Work task
Do not repeat pictures. Repeat exactly the lines of the listing below from its first line through the line with "- Voz calma e sedutora".

Start of Records for the exercise

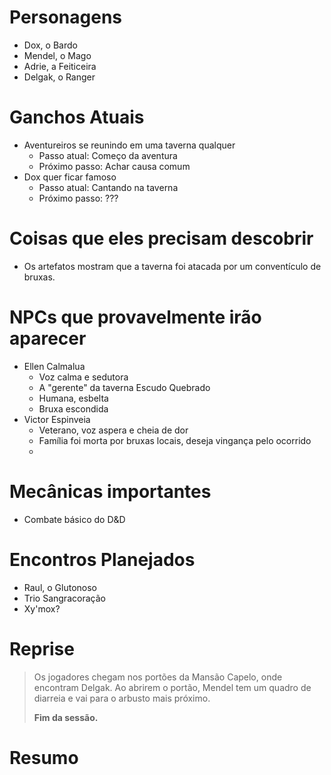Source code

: # Personagens
- Dox, o Bardo
- Mendel, o Mago
- Adrie, a Feiticeira
- Delgak, o Ranger
# Ganchos Atuais
- Aventureiros se reunindo em uma taverna qualquer
  - Passo atual: Começo da aventura
  - Próximo passo: Achar causa comum
- Dox quer ficar famoso
  - Passo atual: Cantando na taverna
  - Próximo passo: ???
# Coisas que eles precisam descobrir
- Os artefatos mostram que a taverna foi atacada por um conventículo de bruxas.

# NPCs que provavelmente irão aparecer
- Ellen Calmalua
  - Voz calma e sedutora
  - A "gerente" da taverna Escudo Quebrado
  - Humana, esbelta
  - Bruxa escondida
- Victor Espinveia
  - Veterano, voz aspera e cheia de dor
  - Família foi morta por bruxas locais, deseja vingança pelo ocorrido
  - 
# Mecânicas importantes
- Combate básico do D&D
# Encontros Planejados
- Raul, o Glutonoso
- Trio Sangracoração
- Xy'mox?
# Reprise
>Os jogadores chegam nos portões da Mansão Capelo, onde encontram Delgak.
>Ao abrirem o portão, Mendel tem um quadro de diarreia e vai para o arbusto mais próximo.
>
>**Fim da sessão.**
# Resumo
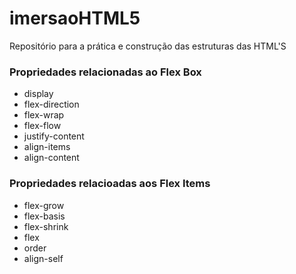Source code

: # imersaoHTML5
Repositório para a prática e construção das estruturas das HTML'S

### Propriedades relacionadas ao Flex Box
- display
- flex-direction
- flex-wrap
- flex-flow
- justify-content
- align-items
- align-content

### Propriedades relacioadas aos Flex Items
- flex-grow
- flex-basis
- flex-shrink
- flex
- order
- align-self

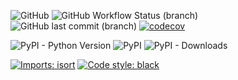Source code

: ![GitHub](https://img.shields.io/github/license/Kostiantyn-Salnykov/fastapi-mongodb)
![GitHub Workflow Status (branch)](https://img.shields.io/github/workflow/status/Kostiantyn-Salnykov/fastapi-mongodb/Python%20package/master)
![GitHub last commit (branch)](https://img.shields.io/github/last-commit/kostiantyn-salnykov/fastapi-mongodb/master)
[![codecov](https://codecov.io/gh/Kostiantyn-Salnykov/fastapi-mongodb/branch/master/graph/badge.svg?token=77Z4DQVIU5)](https://codecov.io/gh/Kostiantyn-Salnykov/fastapi-mongodb)

![PyPI - Python Version](https://img.shields.io/pypi/pyversions/fastapi-mongodb)
![PyPI](https://img.shields.io/pypi/v/fastapi-mongodb)
![PyPI - Downloads](https://img.shields.io/pypi/dm/fastapi-mongodb)

[![Imports: isort](https://img.shields.io/badge/%20imports-isort-%231674b1?style=flat&labelColor=ef8336)](https://pycqa.github.io/isort/)
[![Code style: black](https://img.shields.io/badge/code%20style-black-000000?style=flat)](https://github.com/psf/black)
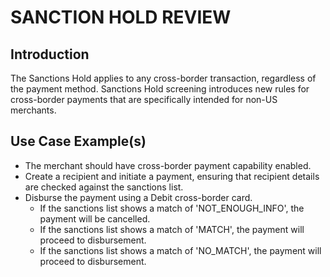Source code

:#  SANCTION HOLD REVIEW

## Introduction
The Sanctions Hold applies to any cross-border transaction, regardless of the payment method. Sanctions Hold screening introduces new rules for cross-border payments that are specifically intended for non-US merchants.

## Use Case Example(s)

- The merchant should have cross-border payment capability enabled.
- Create a recipient and initiate a payment, ensuring that recipient details are checked against the sanctions list.
- Disburse the payment using a Debit cross-border card.
  - If the sanctions list shows a match of 'NOT_ENOUGH_INFO', the payment will be cancelled.
  - If the sanctions list shows a match of 'MATCH', the payment will proceed to disbursement.
  - If the sanctions list shows a match of 'NO_MATCH', the payment will proceed to disbursement.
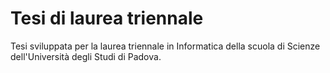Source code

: # Tesi di laurea triennale
Tesi sviluppata per la laurea triennale in Informatica della scuola di Scienze dell'Università degli Studi di Padova.

[//]: # (Credits - This is the markdown for comments)

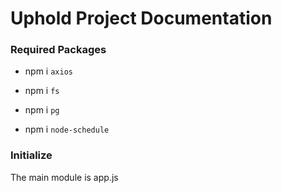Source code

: # Uphold Project Documentation

### Required Packages

- npm i `axios`

- npm i ``fs``

- npm i ``pg``

- npm i ``node-schedule``

### Initialize

The main module is app.js


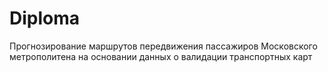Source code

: # Diploma
Прогнозирование маршрутов передвижения пассажиров Московского метрополитена на основании данных о валидации транспортных карт
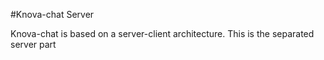 #Knova-chat Server

Knova-chat is based on a server-client architecture. This is the separated server part
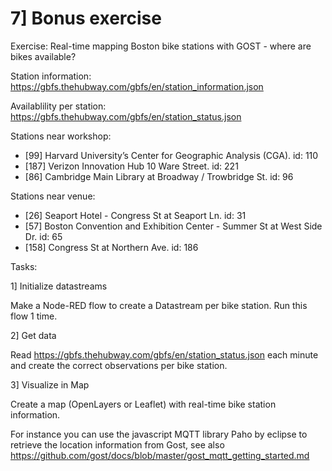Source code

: # 7] Bonus exercise

Exercise: Real-time mapping Boston bike stations with GOST - 
where are bikes available? 

Station information: https://gbfs.thehubway.com/gbfs/en/station_information.json

Availablility per station: https://gbfs.thehubway.com/gbfs/en/station_status.json

Stations near workshop: 

* [99]  Harvard University’s Center for Geographic Analysis (CGA). id: 110 
* [187] Verizon Innovation Hub 10 Ware Street. id: 221
* [86]  Cambridge Main Library at Broadway / Trowbridge St. id: 96

Stations near venue:
* [26]  Seaport Hotel - Congress St at Seaport Ln. id: 31
* [57]  Boston Convention and Exhibition Center - Summer St at West Side Dr. id: 65
* [158] Congress St at Northern Ave. id: 186


Tasks:

1] Initialize datastreams

Make a Node-RED flow to create a Datastream per bike station. Run this flow 1 time.

2] Get data

Read https://gbfs.thehubway.com/gbfs/en/station_status.json each minute and create the correct 
observations per bike station.

3] Visualize in Map

Create a map (OpenLayers or Leaflet) with real-time bike station information.

For instance you can use the javascript MQTT library Paho by eclipse to retrieve the location information from Gost, see also https://github.com/gost/docs/blob/master/gost_mqtt_getting_started.md





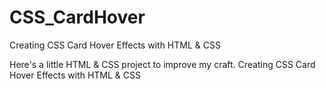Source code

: # CSS_CardHover
Creating CSS Card Hover Effects with HTML &amp; CSS

Here's a little HTML & CSS project to improve my craft.
Creating CSS Card Hover Effects with HTML & CSS
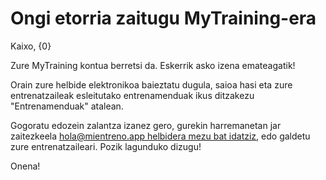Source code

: # Ongi etorria zaitugu MyTraining-era

Kaixo, {0}

Zure MyTraining kontua berretsi da. Eskerrik asko izena emateagatik!

Orain zure helbide elektronikoa baieztatu dugula, saioa hasi eta zure entrenatzaileak esleitutako entrenamenduak ikus ditzakezu "Entrenamenduak" atalean.

Gogoratu edozein zalantza izanez gero, gurekin harremanetan jar zaitezkeela [hola@mientreno.app helbidera mezu bat idatziz](mailto:hola@mientreno.app), edo galdetu zure entrenatzaileari. Pozik lagunduko dizugu!

Onena!
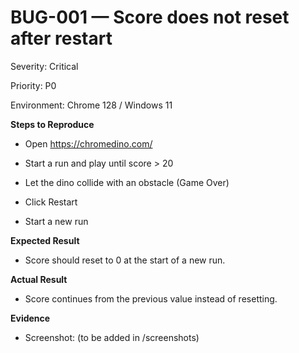# BUG-001 — Score does not reset after restart


Severity: Critical

Priority: P0

Environment: Chrome 128 / Windows 11

**Steps to Reproduce**
- Open https://chromedino.com/

- Start a run and play until score > 20

- Let the dino collide with an obstacle (Game Over)

- Click Restart

- Start a new run

**Expected Result**
- Score should reset to 0 at the start of a new run.



**Actual Result**
- Score continues from the previous value instead of resetting.

**Evidence**
- Screenshot: (to be added in /screenshots)


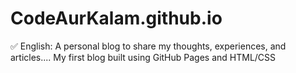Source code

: # CodeAurKalam.github.io
✅ English: A personal blog to share my thoughts, experiences, and articles.... My first blog built using GitHub Pages and HTML/CSS
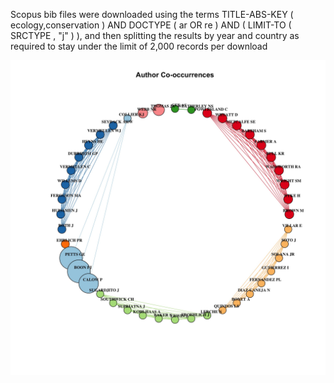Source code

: Scopus bib files were downloaded using the terms TITLE-ABS-KEY ( ecology,conservation )  AND  DOCTYPE ( ar  OR  re )  AND  ( LIMIT-TO ( SRCTYPE ,  "j" ) ), and then splitting the results by year and country as required to stay under the limit of 2,000 records per download


![Example figure showing how our surnames assortment in publishing has decreased over time](figures/example_authors.jpg)
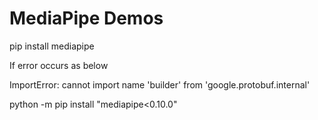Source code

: # MediaPipe Demos

pip install mediapipe



If error occurs as below

ImportError: cannot import name 'builder' from 'google.protobuf.internal' 

python -m pip install  "mediapipe<0.10.0"
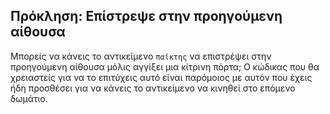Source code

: ## Πρόκληση: Επίστρεψε στην προηγούμενη αίθουσα

Μπορείς να κάνεις το αντικείμενο `παίκτης` να επιστρέψει στην προηγούμενη αίθουσα μόλις αγγίξει μια κίτρινη πόρτα; Ο κώδικας που θα χρειαστείς για να το επιτύχεις αυτό είναι παρόμοιος με αυτόν που έχεις ήδη προσθέσει για να κάνεις το αντικείμενο να κινηθεί στο επόμενο δωμάτιο.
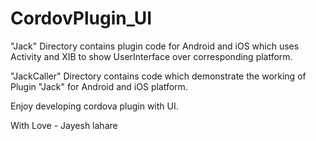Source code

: # CordovPlugin_UI

"Jack" Directory contains plugin code for Android and iOS which uses Activity and XIB to show UserInterface over corresponding platform.

"JackCaller" Directory contains code which demonstrate the working of Plugin "Jack" for Android and iOS platform.

Enjoy developing cordova plugin with UI.

With Love - Jayesh lahare
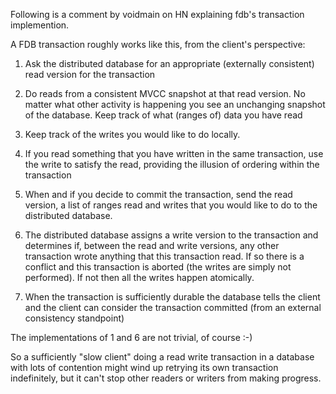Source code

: Following is a comment by voidmain on HN explaining fdb's transaction implemention.

A FDB transaction roughly works like this, from the client's perspective:

1. Ask the distributed database for an appropriate (externally consistent) read version for the transaction

2. Do reads from a consistent MVCC snapshot at that read version. No matter what other activity is happening you see an unchanging snapshot of the database. Keep track of what (ranges of) data you have read

3. Keep track of the writes you would like to do locally.

4. If you read something that you have written in the same transaction, use the write to satisfy the read, providing the illusion of ordering within the transaction

5. When and if you decide to commit the transaction, send the read version, a list of ranges read and writes that you would like to do to the distributed database.

6. The distributed database assigns a write version to the transaction and determines if, between the read and write versions, any other transaction wrote anything that this transaction read. If so there is a conflict and this transaction is aborted (the writes are simply not performed). If not then all the writes happen atomically.

7. When the transaction is sufficiently durable the database tells the client and the client can consider the transaction committed (from an external consistency standpoint)

The implementations of 1 and 6 are not trivial, of course :-)

So a sufficiently "slow client" doing a read write transaction in a database with lots of contention might wind up retrying its own transaction indefinitely, but it can't stop other readers or writers from making progress.
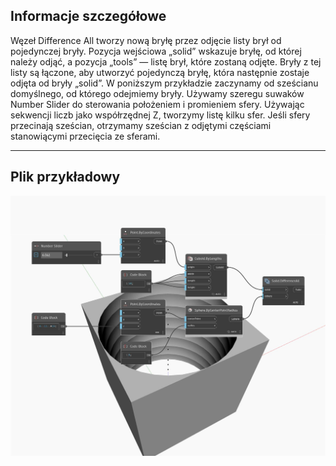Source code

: ## Informacje szczegółowe
Węzeł Difference All tworzy nową bryłę przez odjęcie listy brył od pojedynczej bryły. Pozycja wejściowa „solid” wskazuje bryłę, od której należy odjąć, a pozycja „tools” — listę brył, które zostaną odjęte. Bryły z tej listy są łączone, aby utworzyć pojedynczą bryłę, która następnie zostaje odjęta od bryły „solid”. W poniższym przykładzie zaczynamy od sześcianu domyślnego, od którego odejmiemy bryły. Używamy szeregu suwaków Number Slider do sterowania położeniem i promieniem sfery. Używając sekwencji liczb jako współrzędnej Z, tworzymy listę kilku sfer. Jeśli sfery przecinają sześcian, otrzymamy sześcian z odjętymi częściami stanowiącymi przecięcia ze sferami.
___
## Plik przykładowy

![DifferenceAll](./Autodesk.DesignScript.Geometry.Solid.DifferenceAll_img.jpg)


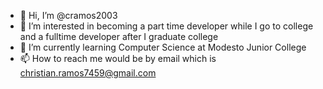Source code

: - 👋 Hi, I’m @cramos2003
- 👀 I’m interested in becoming a part time developer while I go to college and a fulltime developer after I graduate college
- 🌱 I’m currently learning Computer Science at Modesto Junior College
- 📫 How to reach me would be by email which is christian.ramos7459@gmail.com


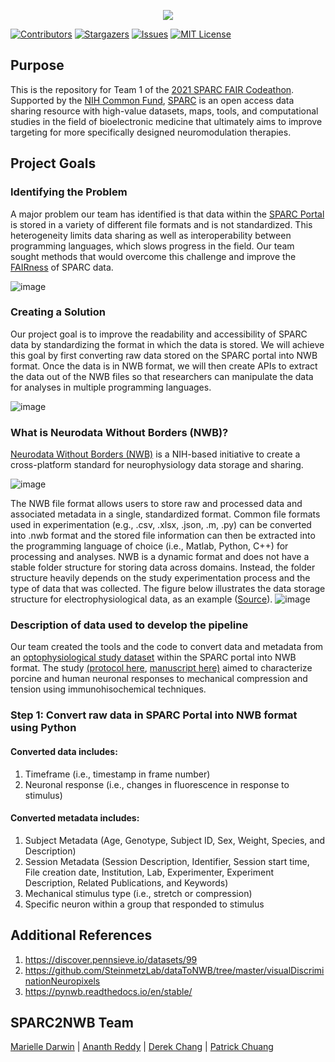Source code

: <p align="center">
  <img src="https://user-images.githubusercontent.com/78009407/126273326-662b5aff-034f-4f48-a62a-69552195ff86.png" />
</p>

[![Contributors][contributors-shield]][contributors-url]
[![Stargazers][stars-shield]][stars-url]
[![Issues][issues-shield]][issues-url]
[![MIT License][license-shield]][license-url]

## Purpose
This is the repository for Team 1 of the [2021 SPARC FAIR Codeathon](https://sparc.science/help/2021-sparc-fair-codeathon). Supported by the [NIH Common Fund](https://commonfund.nih.gov/), [SPARC](https://sparc.science/) is an open access data sharing resource with high-value datasets, maps, tools, and computational studies in the field of bioelectronic medicine that ultimately aims to improve targeting for more specifically designed neuromodulation therapies.

## Project Goals

### Identifying the Problem
A major problem our team has identified is that data within the [SPARC Portal](https://sparc.science/) is stored in a variety of different file formats and is not standardized. This heterogeneity limits data sharing as well as interoperability between programming languages, which slows progress in the field. Our team sought methods that would overcome this challenge and improve the [FAIRness](https://www.fosteropenscience.eu/learning/assessing-the-fairness-of-data/#/id/5c52e8cf0d3def29462d8cb5) of SPARC data.

![image](https://user-images.githubusercontent.com/78009407/126266615-45145c58-d560-4ffb-a855-67334e6530e8.png)

### Creating a Solution
Our project goal is to improve the readability and accessibility of SPARC data by standardizing the format in which the data is stored. We will achieve this goal by first converting raw data stored on the SPARC portal into NWB format. Once the data is in NWB format, we will then create APIs to extract the data out of the NWB files so that researchers can manipulate the data for analyses in multiple programming languages. 

![image](https://user-images.githubusercontent.com/78009407/126270243-286a0091-967a-4d71-8031-e33939a435ef.png)

### What is Neurodata Without Borders (NWB)?
[Neurodata Without Borders (NWB)](https://www.nwb.org/nwb-neurophysiology/) is a NIH-based initiative to create a cross-platform standard for neurophysiology data storage and sharing. 

![image](https://user-images.githubusercontent.com/78009407/126270802-c69bea33-3f2a-4739-83ae-80c1acf7d817.png)

The NWB file format allows users to store raw and processed data and associated metadata in a single, standardized format. Common file formats used in experimentation (e.g., .csv, .xlsx, .json, .m, .py) can be converted into .nwb format and the stored file information can then be extracted into the programming language of choice (i.e., Matlab, Python, C++) for processing and analyses. NWB is a dynamic format and does not have a stable folder structure for storing data across domains. Instead, the folder structure heavily depends on the study experimentation process and the type of data that was collected. The figure below illustrates the data storage structure for electrophysiological data, as an example ([Source](https://www.nature.com/articles/s41597-020-0415-9#Fig2)).
![image](https://user-images.githubusercontent.com/78009407/126580017-5fe43593-0bd0-419c-b3c1-bfc652f1b6c5.png)

### Description of data used to develop the pipeline
Our team created the tools and the code to convert data and metadata from an [optophysiological study dataset](https://sparc.science/datasets/124?type=dataset&path=files) within the SPARC portal into NWB format. The study [(protocol here](https://www.protocols.io/view/mechanosensitive-enteric-neurons-incidence-and-abu-bpcamise), [manuscript here)](https://www.nature.com/articles/s41598-020-70216-6) aimed to characterize porcine and human neuronal responses to mechanical compression and tension using immunohisochemical techniques.

### Step 1: Convert raw data in SPARC Portal into NWB format using Python
#### Converted data includes: 
1. Timeframe (i.e., timestamp in frame number)
2. Neuronal response (i.e., changes in fluorescence in response to stimulus)

#### Converted metadata includes: 
1. Subject Metadata (Age, Genotype, Subject ID, Sex, Weight, Species, and Description)
2. Session Metadata (Session Description, Identifier, Session start time, File creation date, Institution, Lab, Experimenter, Experiment Description, Related Publications, and Keywords)
3. Mechanical stimulus type (i.e., stretch or compression)
4. Specific neuron within a group that responded to stimulus

## Additional References
1. https://discover.pennsieve.io/datasets/99
2. https://github.com/SteinmetzLab/dataToNWB/tree/master/visualDiscriminationNeuropixels
3. https://pynwb.readthedocs.io/en/stable/

## SPARC2NWB Team
[Marielle Darwin](https://github.com/mldarwin) | [Ananth Reddy](https://github.com/anbhimi) | [Derek Chang](https://github.com/DerekYJC) | [Patrick Chuang](https://github.com/lifestrugglee)

[contributors-shield]: https://img.shields.io/github/contributors/SPARC-FAIR-Codeathon/sparc2nwb.svg?style=flat-square
[contributors-url]: https://github.com/SPARC-FAIR-Codeathon/sparc2nwb/graphs/contributors
[stars-shield]: https://img.shields.io/github/stars/SPARC-FAIR-Codeathon/sparc2nwb.svg?style=flat-square
[stars-url]: https://github.com/SPARC-FAIR-Codeathon/sparc2nwb/stargazers
[issues-shield]: https://img.shields.io/github/issues/SPARC-FAIR-Codeathon/sparc2nwb.svg?style=flat-square
[issues-url]: https://github.com/SPARC-FAIR-Codeathon/sparc2nwb/issues
[license-shield]: https://img.shields.io/github/license/SPARC-FAIR-Codeathon/sparc2nwb.svg?style=flat-square
[license-url]: https://github.com/SPARC-FAIR-Codeathon/sparc2nwb/blob/main/LICENSE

End of Records for the exercise

Written response
Source code

: # Personagens
- Dox, o Bardo
- Mendel, o Mago
- Adrie, a Feiticeira
- Delgak, o Ranger
# Ganchos Atuais
- Aventureiros se reunindo em uma taverna qualquer
  - Passo atual: Começo da aventura
  - Próximo passo: Achar causa comum
- Dox quer ficar famoso
  - Passo atual: Cantando na taverna
  - Próximo passo: ???
# Coisas que eles precisam descobrir
- Os artefatos mostram que a taverna foi atacada por um conventículo de bruxas.

# NPCs que provavelmente irão aparecer
- Ellen Calmalua
  - Voz calma e sedutora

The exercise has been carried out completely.